The ITER project requires additional heating by two neutral beam injectors, each accelerating up to 1 MV a 40 A beam of negative deuterium ions for one hour. Such requirements have never been reached, so it was decided to build in Padova a facility (PRIMA) that hosts two experimental devices: SPIDER, a 100 kV negative H/D RF beam source, and MITICA, a full-scale injector for the ITER NBI. SPIDER has begun operation in 2018, while MITICA is expected to start after 2020. In both devices the accelerated deuterium beam impinges on an actively cooled beam dump used to stop the deuterons. Detection of fusion neutrons produced between beam–deuterons and dump-embedded deuterons will be used as a means to resolve the horizontal beam intensity profile.
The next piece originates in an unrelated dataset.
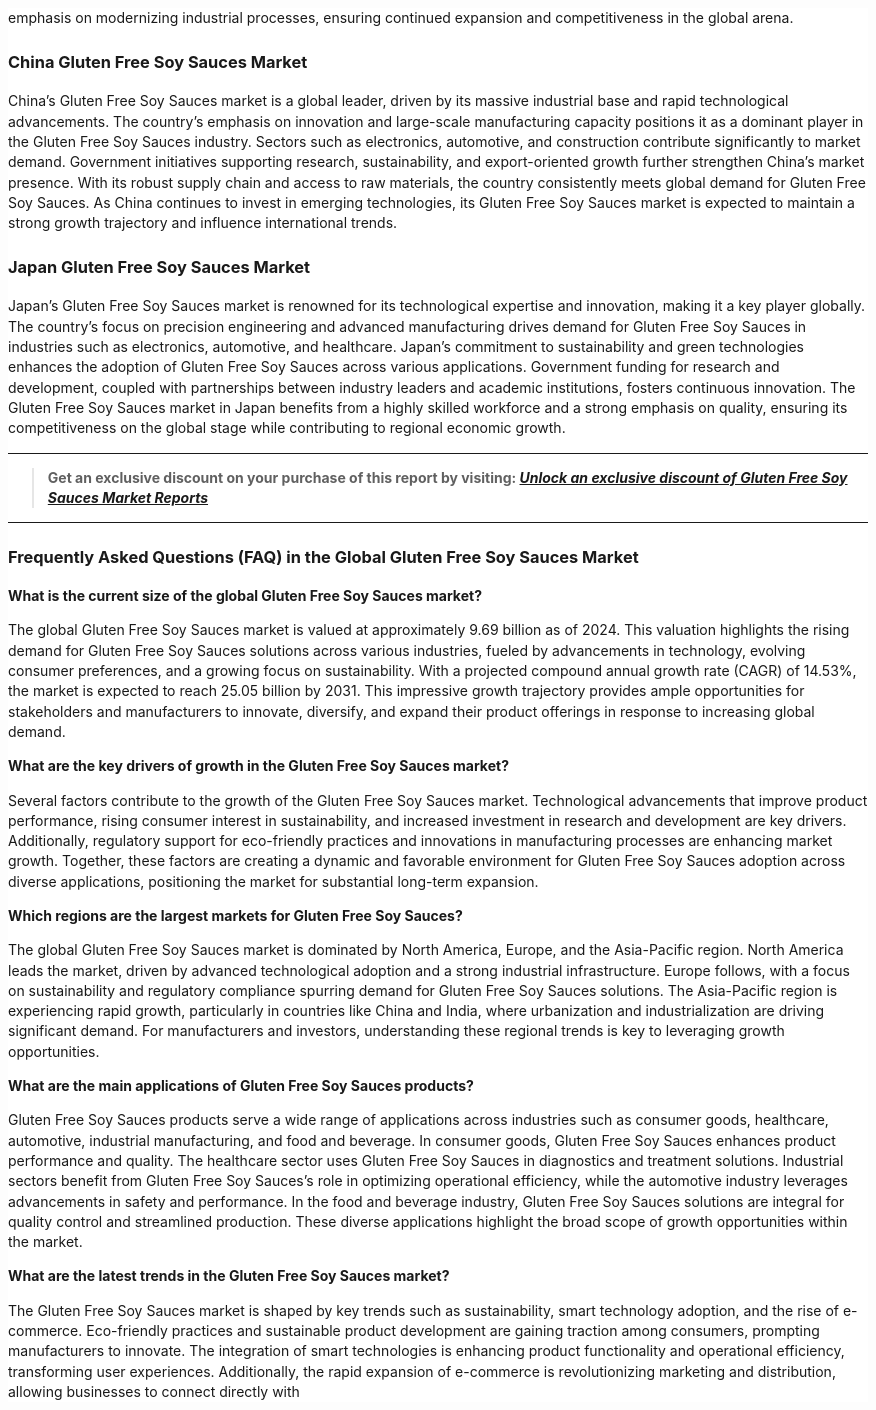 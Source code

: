 emphasis on modernizing industrial processes, ensuring continued expansion and competitiveness in the global arena.</p><h3>China Gluten Free Soy Sauces Market</h3><p>China&rsquo;s Gluten Free Soy Sauces market is a global leader, driven by its massive industrial base and rapid technological advancements. The country&rsquo;s emphasis on innovation and large-scale manufacturing capacity positions it as a dominant player in the Gluten Free Soy Sauces industry. Sectors such as electronics, automotive, and construction contribute significantly to market demand. Government initiatives supporting research, sustainability, and export-oriented growth further strengthen China&rsquo;s market presence. With its robust supply chain and access to raw materials, the country consistently meets global demand for Gluten Free Soy Sauces. As China continues to invest in emerging technologies, its Gluten Free Soy Sauces market is expected to maintain a strong growth trajectory and influence international trends.</p><h3>Japan Gluten Free Soy Sauces Market</h3><p>Japan&rsquo;s Gluten Free Soy Sauces market is renowned for its technological expertise and innovation, making it a key player globally. The country&rsquo;s focus on precision engineering and advanced manufacturing drives demand for Gluten Free Soy Sauces in industries such as electronics, automotive, and healthcare. Japan&rsquo;s commitment to sustainability and green technologies enhances the adoption of Gluten Free Soy Sauces across various applications. Government funding for research and development, coupled with partnerships between industry leaders and academic institutions, fosters continuous innovation. The Gluten Free Soy Sauces market in Japan benefits from a highly skilled workforce and a strong emphasis on quality, ensuring its competitiveness on the global stage while contributing to regional economic growth.</p><hr /><blockquote><p><strong>Get an exclusive discount on your purchase of this report by visiting: <em><a href="://marketresearchpulse.com/ask-for-discount/93800?utm_source=Github&amp;utm_medium=052">Unlock an exclusive discount of Gluten Free Soy Sauces Market Reports</a></em>&nbsp;</strong></p></blockquote><hr /><h3>Frequently Asked Questions (FAQ) in the Global Gluten Free Soy Sauces Market</h3><p><strong>What is the current size of the global Gluten Free Soy Sauces market?</strong></p><p>The global Gluten Free Soy Sauces market is valued at approximately 9.69 billion as of 2024. This valuation highlights the rising demand for Gluten Free Soy Sauces solutions across various industries, fueled by advancements in technology, evolving consumer preferences, and a growing focus on sustainability. With a projected compound annual growth rate (CAGR) of 14.53%, the market is expected to reach 25.05 billion by 2031. This impressive growth trajectory provides ample opportunities for stakeholders and manufacturers to innovate, diversify, and expand their product offerings in response to increasing global demand.</p><p><strong>What are the key drivers of growth in the Gluten Free Soy Sauces market?</strong></p><p>Several factors contribute to the growth of the Gluten Free Soy Sauces market. Technological advancements that improve product performance, rising consumer interest in sustainability, and increased investment in research and development are key drivers. Additionally, regulatory support for eco-friendly practices and innovations in manufacturing processes are enhancing market growth. Together, these factors are creating a dynamic and favorable environment for Gluten Free Soy Sauces adoption across diverse applications, positioning the market for substantial long-term expansion.</p><p><strong>Which regions are the largest markets for Gluten Free Soy Sauces?</strong></p><p>The global Gluten Free Soy Sauces market is dominated by North America, Europe, and the Asia-Pacific region. North America leads the market, driven by advanced technological adoption and a strong industrial infrastructure. Europe follows, with a focus on sustainability and regulatory compliance spurring demand for Gluten Free Soy Sauces solutions. The Asia-Pacific region is experiencing rapid growth, particularly in countries like China and India, where urbanization and industrialization are driving significant demand. For manufacturers and investors, understanding these regional trends is key to leveraging growth opportunities.</p><p><strong>What are the main applications of Gluten Free Soy Sauces products?</strong></p><p>Gluten Free Soy Sauces products serve a wide range of applications across industries such as consumer goods, healthcare, automotive, industrial manufacturing, and food and beverage. In consumer goods, Gluten Free Soy Sauces enhances product performance and quality. The healthcare sector uses Gluten Free Soy Sauces in diagnostics and treatment solutions. Industrial sectors benefit from Gluten Free Soy Sauces&rsquo;s role in optimizing operational efficiency, while the automotive industry leverages advancements in safety and performance. In the food and beverage industry, Gluten Free Soy Sauces solutions are integral for quality control and streamlined production. These diverse applications highlight the broad scope of growth opportunities within the market.</p><p><strong>What are the latest trends in the Gluten Free Soy Sauces market?</strong></p><p>The Gluten Free Soy Sauces market is shaped by key trends such as sustainability, smart technology adoption, and the rise of e-commerce. Eco-friendly practices and sustainable product development are gaining traction among consumers, prompting manufacturers to innovate. The integration of smart technologies is enhancing product functionality and operational efficiency, transforming user experiences. Additionally, the rapid expansion of e-commerce is revolutionizing marketing and distribution, allowing businesses to connect directly with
A neutron detection system called Close-contact Neutron Emission Surface Mapping (CNESM) is installed right behind the SPIDER beam dump, with the aim to provide the neutron emission map of the beam dump surface. The core of this diagnostic system is an nGEM (neutron-Gas Electron Multiplier) detector which will be able to reconstruct the fast neutron beam profile with an efficiency of about 10−4. A crucial point in order to correctly reconstruct the profile of the deposited D− power is the directionality discrimination capability of the detector. This paper reports on the results of the characterization of the nGEM directionality capabilities, performed at the Frascati Neutron Generator (FNG) using 2.5 MeV neutrons, before installation of the detector inside the SPIDER vacuum vessel. © 2018 Elsevier B.V.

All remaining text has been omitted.